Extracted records
# # # # # # #
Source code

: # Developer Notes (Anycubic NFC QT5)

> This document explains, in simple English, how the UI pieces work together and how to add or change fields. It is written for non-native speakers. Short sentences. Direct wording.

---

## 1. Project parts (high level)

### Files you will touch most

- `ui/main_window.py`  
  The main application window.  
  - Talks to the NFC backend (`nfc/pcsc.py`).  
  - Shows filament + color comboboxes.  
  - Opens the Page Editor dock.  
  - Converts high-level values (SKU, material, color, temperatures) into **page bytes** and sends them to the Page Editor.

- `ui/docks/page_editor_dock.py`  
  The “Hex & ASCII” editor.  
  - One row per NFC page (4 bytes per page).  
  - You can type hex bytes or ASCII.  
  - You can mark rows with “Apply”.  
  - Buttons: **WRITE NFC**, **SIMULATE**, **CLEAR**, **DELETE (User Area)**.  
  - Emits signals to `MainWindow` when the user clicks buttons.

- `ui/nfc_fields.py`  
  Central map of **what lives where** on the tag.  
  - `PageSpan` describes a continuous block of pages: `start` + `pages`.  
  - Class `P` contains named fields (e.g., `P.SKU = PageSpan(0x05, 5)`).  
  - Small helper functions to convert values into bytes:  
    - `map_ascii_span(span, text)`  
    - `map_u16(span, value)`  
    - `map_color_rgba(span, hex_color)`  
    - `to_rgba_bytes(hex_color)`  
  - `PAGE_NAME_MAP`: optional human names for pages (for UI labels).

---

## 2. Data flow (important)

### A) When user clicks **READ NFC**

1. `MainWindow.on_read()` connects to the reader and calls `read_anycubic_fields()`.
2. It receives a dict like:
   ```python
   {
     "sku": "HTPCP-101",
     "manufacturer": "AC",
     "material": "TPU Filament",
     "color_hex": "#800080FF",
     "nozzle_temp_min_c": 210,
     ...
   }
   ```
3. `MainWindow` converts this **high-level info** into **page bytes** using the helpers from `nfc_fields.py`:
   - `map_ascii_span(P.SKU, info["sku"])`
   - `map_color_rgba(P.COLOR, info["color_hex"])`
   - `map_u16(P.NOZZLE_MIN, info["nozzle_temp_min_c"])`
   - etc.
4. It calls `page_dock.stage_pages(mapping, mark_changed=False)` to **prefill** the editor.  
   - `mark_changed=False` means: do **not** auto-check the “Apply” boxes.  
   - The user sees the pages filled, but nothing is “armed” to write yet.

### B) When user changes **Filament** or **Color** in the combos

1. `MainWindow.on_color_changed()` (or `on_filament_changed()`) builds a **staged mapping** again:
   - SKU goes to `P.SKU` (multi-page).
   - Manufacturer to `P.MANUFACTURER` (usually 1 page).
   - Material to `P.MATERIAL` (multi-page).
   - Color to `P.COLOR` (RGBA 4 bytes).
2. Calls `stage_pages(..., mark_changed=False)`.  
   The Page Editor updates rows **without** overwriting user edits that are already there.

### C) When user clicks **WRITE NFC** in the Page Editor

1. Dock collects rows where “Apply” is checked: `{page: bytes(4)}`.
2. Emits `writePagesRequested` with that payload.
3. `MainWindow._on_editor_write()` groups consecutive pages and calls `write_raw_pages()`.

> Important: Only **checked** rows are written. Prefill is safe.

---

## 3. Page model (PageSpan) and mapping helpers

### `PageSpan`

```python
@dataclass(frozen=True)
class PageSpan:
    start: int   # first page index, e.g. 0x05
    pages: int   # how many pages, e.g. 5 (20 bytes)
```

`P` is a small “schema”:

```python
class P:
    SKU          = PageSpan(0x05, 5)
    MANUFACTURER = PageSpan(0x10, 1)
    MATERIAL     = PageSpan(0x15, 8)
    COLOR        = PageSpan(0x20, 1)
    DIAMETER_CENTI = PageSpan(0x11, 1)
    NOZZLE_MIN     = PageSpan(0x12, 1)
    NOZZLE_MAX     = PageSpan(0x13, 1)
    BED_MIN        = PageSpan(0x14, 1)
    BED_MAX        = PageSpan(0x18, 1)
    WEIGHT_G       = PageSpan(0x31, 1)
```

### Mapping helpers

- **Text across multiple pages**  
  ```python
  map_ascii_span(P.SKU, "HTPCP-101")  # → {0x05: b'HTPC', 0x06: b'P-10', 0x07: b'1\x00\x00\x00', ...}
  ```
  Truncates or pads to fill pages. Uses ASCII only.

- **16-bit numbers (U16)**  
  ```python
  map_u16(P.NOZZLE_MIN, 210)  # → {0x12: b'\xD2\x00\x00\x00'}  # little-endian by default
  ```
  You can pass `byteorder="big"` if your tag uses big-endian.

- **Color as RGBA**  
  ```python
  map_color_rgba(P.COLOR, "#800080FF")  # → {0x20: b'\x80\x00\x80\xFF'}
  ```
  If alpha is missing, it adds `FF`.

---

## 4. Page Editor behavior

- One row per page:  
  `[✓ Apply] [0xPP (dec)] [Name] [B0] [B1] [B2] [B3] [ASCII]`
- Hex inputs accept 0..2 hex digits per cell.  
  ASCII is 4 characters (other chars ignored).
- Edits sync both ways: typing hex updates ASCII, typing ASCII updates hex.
# # # # # # #
Reproduce exactly the line bearing "Apply] [0xPP (dec)]" and all the lines that come after it in the records above; add nothing.

  `[✓ Apply] [0xPP (dec)] [Name] [B0] [B1] [B2] [B3] [ASCII]`
- Hex inputs accept 0..2 hex digits per cell.  
  ASCII is 4 characters (other chars ignored).
- Edits sync both ways: typing hex updates ASCII, typing ASCII updates hex.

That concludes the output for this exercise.